- Opening Delimiter -

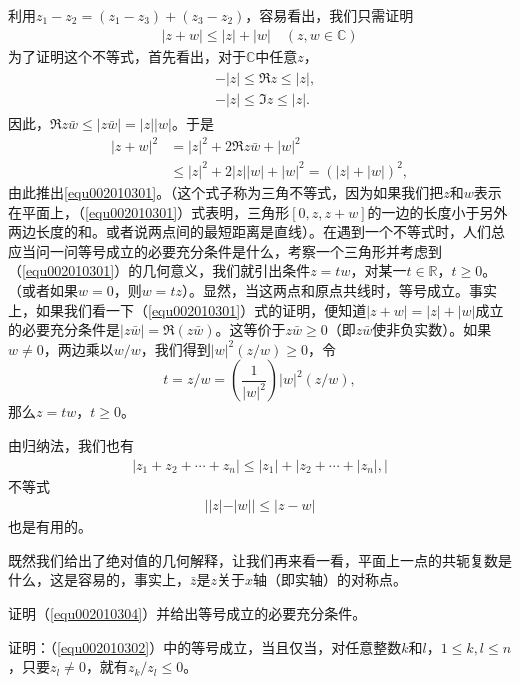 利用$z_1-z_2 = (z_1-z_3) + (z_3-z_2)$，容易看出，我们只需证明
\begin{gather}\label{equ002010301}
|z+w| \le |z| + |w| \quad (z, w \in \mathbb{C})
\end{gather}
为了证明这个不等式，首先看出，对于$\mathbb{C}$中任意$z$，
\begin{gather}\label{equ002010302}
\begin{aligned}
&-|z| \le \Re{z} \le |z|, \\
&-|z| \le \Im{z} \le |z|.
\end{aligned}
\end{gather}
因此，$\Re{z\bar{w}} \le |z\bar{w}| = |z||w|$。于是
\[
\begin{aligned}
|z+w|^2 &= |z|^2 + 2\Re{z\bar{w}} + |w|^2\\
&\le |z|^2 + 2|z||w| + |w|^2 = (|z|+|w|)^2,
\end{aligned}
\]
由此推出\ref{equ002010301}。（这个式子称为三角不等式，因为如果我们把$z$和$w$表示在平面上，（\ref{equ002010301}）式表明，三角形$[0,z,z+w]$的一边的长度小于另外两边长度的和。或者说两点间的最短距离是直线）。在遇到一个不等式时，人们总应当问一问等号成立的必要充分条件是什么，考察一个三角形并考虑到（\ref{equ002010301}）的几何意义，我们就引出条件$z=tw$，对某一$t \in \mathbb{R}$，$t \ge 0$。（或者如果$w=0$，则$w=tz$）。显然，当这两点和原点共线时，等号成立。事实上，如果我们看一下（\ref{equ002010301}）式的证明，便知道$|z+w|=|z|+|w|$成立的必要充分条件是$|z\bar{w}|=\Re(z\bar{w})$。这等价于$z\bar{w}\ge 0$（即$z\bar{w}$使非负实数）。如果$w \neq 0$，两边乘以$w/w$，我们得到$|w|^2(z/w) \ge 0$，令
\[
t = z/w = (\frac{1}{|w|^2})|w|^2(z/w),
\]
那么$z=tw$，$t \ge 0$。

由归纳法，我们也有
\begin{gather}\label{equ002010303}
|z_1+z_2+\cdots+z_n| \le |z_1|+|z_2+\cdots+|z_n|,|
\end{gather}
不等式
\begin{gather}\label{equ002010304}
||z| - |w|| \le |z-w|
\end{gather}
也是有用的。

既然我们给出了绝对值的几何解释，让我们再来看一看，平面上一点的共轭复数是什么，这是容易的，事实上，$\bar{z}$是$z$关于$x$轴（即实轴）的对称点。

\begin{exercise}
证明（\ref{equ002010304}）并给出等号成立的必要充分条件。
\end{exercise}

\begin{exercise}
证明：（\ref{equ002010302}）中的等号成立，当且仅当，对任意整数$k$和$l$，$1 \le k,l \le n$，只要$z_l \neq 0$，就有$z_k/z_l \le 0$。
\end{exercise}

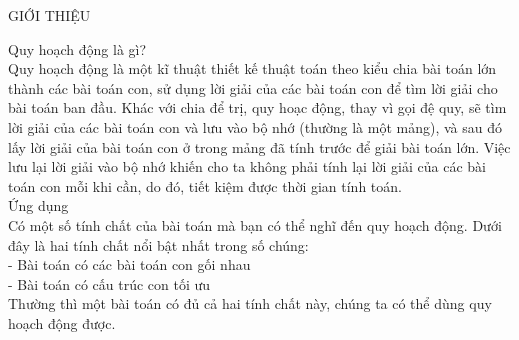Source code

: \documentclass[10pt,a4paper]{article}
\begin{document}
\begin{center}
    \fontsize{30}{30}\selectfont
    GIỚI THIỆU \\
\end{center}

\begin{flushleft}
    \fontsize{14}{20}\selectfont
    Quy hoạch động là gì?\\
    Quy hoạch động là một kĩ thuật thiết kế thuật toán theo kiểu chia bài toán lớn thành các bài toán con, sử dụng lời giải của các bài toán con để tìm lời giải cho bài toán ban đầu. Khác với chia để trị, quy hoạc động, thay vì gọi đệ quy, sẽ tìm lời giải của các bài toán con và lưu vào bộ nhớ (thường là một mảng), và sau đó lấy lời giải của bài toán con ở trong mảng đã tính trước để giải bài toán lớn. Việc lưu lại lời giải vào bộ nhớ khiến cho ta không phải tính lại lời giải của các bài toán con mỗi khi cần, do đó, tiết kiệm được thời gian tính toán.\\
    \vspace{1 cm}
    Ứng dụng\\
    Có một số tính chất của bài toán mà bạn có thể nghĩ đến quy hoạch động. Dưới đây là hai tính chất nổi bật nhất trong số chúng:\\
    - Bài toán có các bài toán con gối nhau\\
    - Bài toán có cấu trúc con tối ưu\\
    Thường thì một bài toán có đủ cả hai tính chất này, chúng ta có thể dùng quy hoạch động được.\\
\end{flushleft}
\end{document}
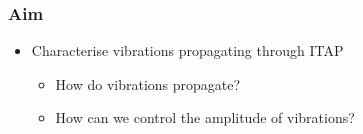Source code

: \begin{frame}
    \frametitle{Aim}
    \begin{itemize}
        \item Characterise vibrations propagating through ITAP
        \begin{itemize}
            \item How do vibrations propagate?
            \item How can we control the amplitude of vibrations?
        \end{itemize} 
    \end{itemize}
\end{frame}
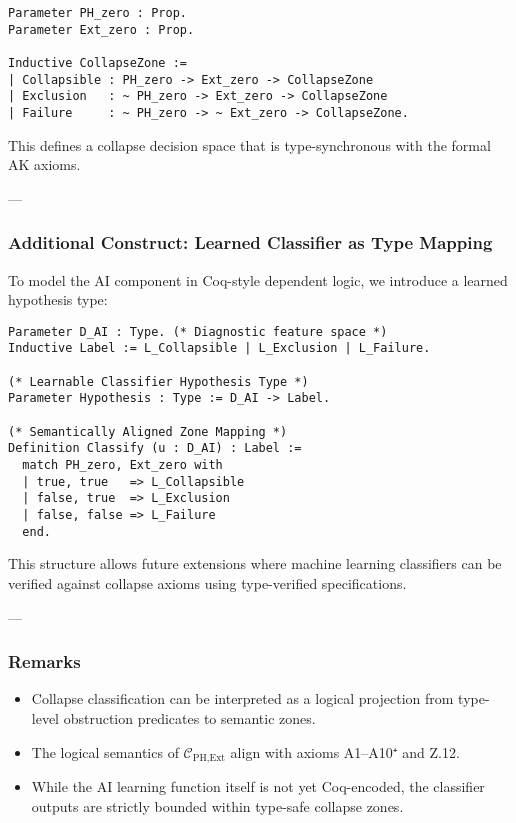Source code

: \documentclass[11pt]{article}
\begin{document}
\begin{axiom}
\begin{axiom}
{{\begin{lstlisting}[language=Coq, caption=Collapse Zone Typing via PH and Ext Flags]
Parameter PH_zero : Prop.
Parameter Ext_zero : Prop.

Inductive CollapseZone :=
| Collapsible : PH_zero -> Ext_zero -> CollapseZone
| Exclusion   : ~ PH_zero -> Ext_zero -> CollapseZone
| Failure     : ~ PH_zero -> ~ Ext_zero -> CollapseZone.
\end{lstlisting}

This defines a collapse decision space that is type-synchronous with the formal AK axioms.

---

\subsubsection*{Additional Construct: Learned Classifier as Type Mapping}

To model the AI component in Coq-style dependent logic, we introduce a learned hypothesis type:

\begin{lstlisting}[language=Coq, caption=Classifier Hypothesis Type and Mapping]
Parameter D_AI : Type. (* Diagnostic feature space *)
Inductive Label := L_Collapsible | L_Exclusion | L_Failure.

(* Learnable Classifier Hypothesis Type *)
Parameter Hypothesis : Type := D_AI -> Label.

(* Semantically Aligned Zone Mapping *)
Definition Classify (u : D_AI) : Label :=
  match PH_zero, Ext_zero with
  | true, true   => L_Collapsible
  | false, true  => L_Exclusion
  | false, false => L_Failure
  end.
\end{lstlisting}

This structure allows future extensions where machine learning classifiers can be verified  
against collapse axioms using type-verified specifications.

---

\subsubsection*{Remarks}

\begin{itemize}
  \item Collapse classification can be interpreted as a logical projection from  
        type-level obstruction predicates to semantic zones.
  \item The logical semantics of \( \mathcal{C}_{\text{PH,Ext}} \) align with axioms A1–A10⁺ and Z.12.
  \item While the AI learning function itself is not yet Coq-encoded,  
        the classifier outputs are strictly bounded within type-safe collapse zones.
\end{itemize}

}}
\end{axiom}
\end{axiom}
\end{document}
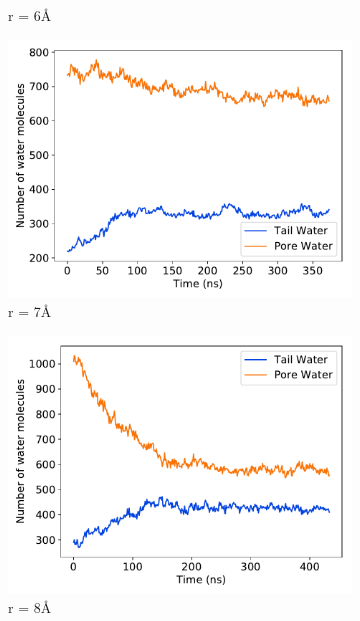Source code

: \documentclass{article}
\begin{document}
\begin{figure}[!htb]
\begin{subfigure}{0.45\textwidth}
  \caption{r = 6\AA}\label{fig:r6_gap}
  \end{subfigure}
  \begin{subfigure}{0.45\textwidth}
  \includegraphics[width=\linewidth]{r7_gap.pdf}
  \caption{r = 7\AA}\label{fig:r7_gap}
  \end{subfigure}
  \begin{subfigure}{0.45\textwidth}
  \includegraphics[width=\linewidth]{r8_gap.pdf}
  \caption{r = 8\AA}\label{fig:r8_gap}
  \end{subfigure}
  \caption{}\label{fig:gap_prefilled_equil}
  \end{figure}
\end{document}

- Closing Delimiter -

→ Task objective
Check each line above for the string "learning" and copy the ones that have it.

→ Your solution
This structure allows future extensions where machine learning classifiers can be verified  
  \item While the AI learning function itself is not yet Coq-encoded,  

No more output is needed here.